No era nada extraño usarlas en mi cumpleaños y en la Semana Santa, la cual usaba junto a mis padres, algo que se convirtió en una especie de tradición familiar que solo seguía sin saber el ¿por qué? de las túnicas en mi familia.

A medida que pasaban los años y crecía me fueron gustando  y no me aburría de ellas, ya que siempre fueron diferentes y a la medida, mi madre buscaba las mejores túnicas, sin escatimar en coste.

En Sevilla, por ser un lugar muy reconocido por la conmemoración anual de la pasión y muerte de Jesucristo, no es de extrañarse que justo allí, encontró una tienda muy reconocida por sus diseños de túnicas de nazareno.

Cuando entré en la etapa de la adolescencia empecé a notar que usar túnicas no era algo común entre jóvenes de mi edad y mucho menos era normal que la usara a los trece años donde solo yo lucía una túnica nueva a la medida en mi fiesta de cumpleaños con mis amigos.

Fue hasta los quince años que mi madre me contó que cuando iba a nacer, hubo complicaciones en el parto y los médicos temían que uno de los dos falleciese y fue cuando hizo una promesa a “Jesús de Nazaret”, si yo salía con vida hasta los dieciocho usaría túnicas en mi cumpleaños y Semana Santa, pero si nos salvábamos los dos, usarían también mi padre y ella las túnicas.
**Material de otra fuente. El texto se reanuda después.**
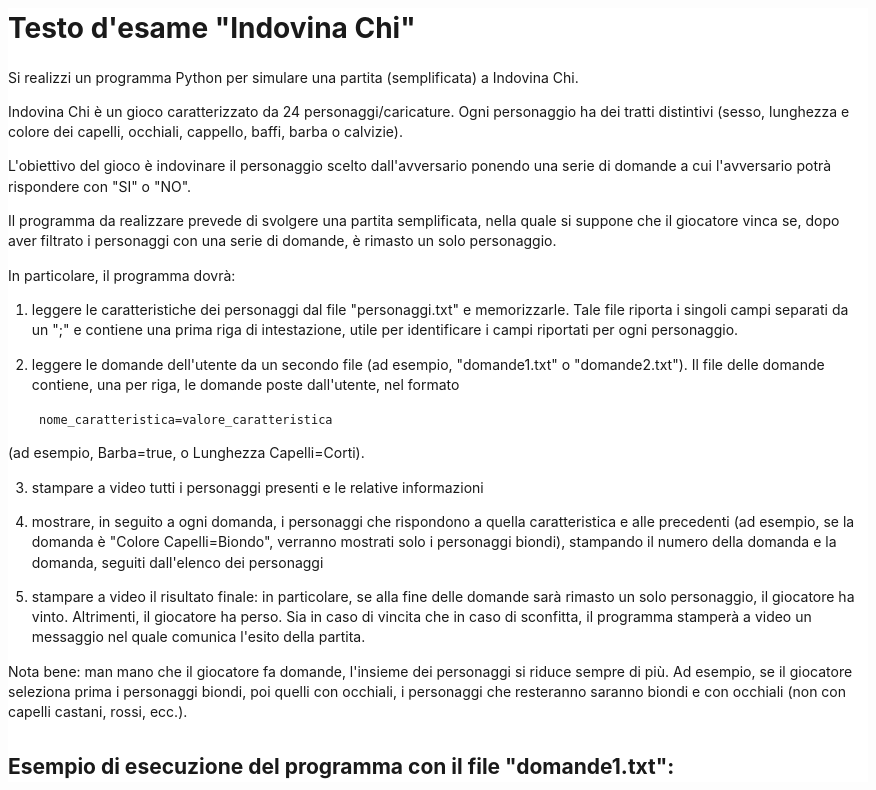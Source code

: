 # Testo d'esame "Indovina Chi"

Si realizzi un programma Python per simulare una partita (semplificata) a Indovina Chi.

Indovina Chi è un gioco caratterizzato da 24 personaggi/caricature. Ogni personaggio ha dei tratti distintivi (sesso,
lunghezza e colore dei capelli, occhiali, cappello, baffi, barba o calvizie).

L'obiettivo del gioco è indovinare il personaggio scelto dall'avversario ponendo una serie di domande a cui l'avversario
potrà rispondere con "SI" o "NO".

Il programma da realizzare prevede di svolgere una partita semplificata, nella quale si suppone che il giocatore vinca
se, dopo aver filtrato i personaggi con una serie di domande, è rimasto un solo personaggio.

In particolare, il programma dovrà:

1. leggere le caratteristiche dei personaggi dal file "personaggi.txt" e memorizzarle. Tale file riporta i singoli campi
   separati da un ";" e contiene una prima riga di intestazione, utile per identificare i campi riportati per ogni
   personaggio.

2. leggere le domande dell'utente da un secondo file (ad esempio, "domande1.txt" o "domande2.txt"). Il file delle
   domande contiene, una per riga, le domande poste dall'utente, nel formato

        nome_caratteristica=valore_caratteristica

(ad esempio, Barba=true, o Lunghezza Capelli=Corti).

3. stampare a video tutti i personaggi presenti e le relative informazioni

4. mostrare, in seguito a ogni domanda, i personaggi che rispondono a quella caratteristica e alle precedenti (ad
   esempio, se la domanda è "Colore Capelli=Biondo", verranno mostrati solo i personaggi biondi), stampando il numero
   della domanda e la domanda, seguiti dall'elenco dei personaggi

5. stampare a video il risultato finale: in particolare, se alla fine delle domande sarà rimasto un solo personaggio, il
   giocatore ha vinto. Altrimenti, il giocatore ha perso. Sia in caso di vincita che in caso di sconfitta, il programma
   stamperà a video un messaggio nel quale comunica l'esito della partita.

Nota bene: man mano che il giocatore fa domande, l'insieme dei personaggi si riduce sempre di più. Ad esempio, se il
giocatore seleziona prima i personaggi biondi, poi quelli con occhiali, i personaggi che resteranno saranno biondi e con
occhiali (non con capelli castani, rossi, ecc.).

## Esempio di esecuzione del programma con il file "domande1.txt":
Me costó entender en ese momento cómo mis padres pudieron decidir algo así por mí antes de nacer y hasta los ¡dieciocho años! Porque no mejor hasta los cuarenta y que me casara vestido con una túnica también.

Pero hoy en día entiendo a mis padres y la costumbre de usar túnicas se ha vuelto una tradición en mi familia que pasará de generación en generación hasta que alguno decida romper con ella.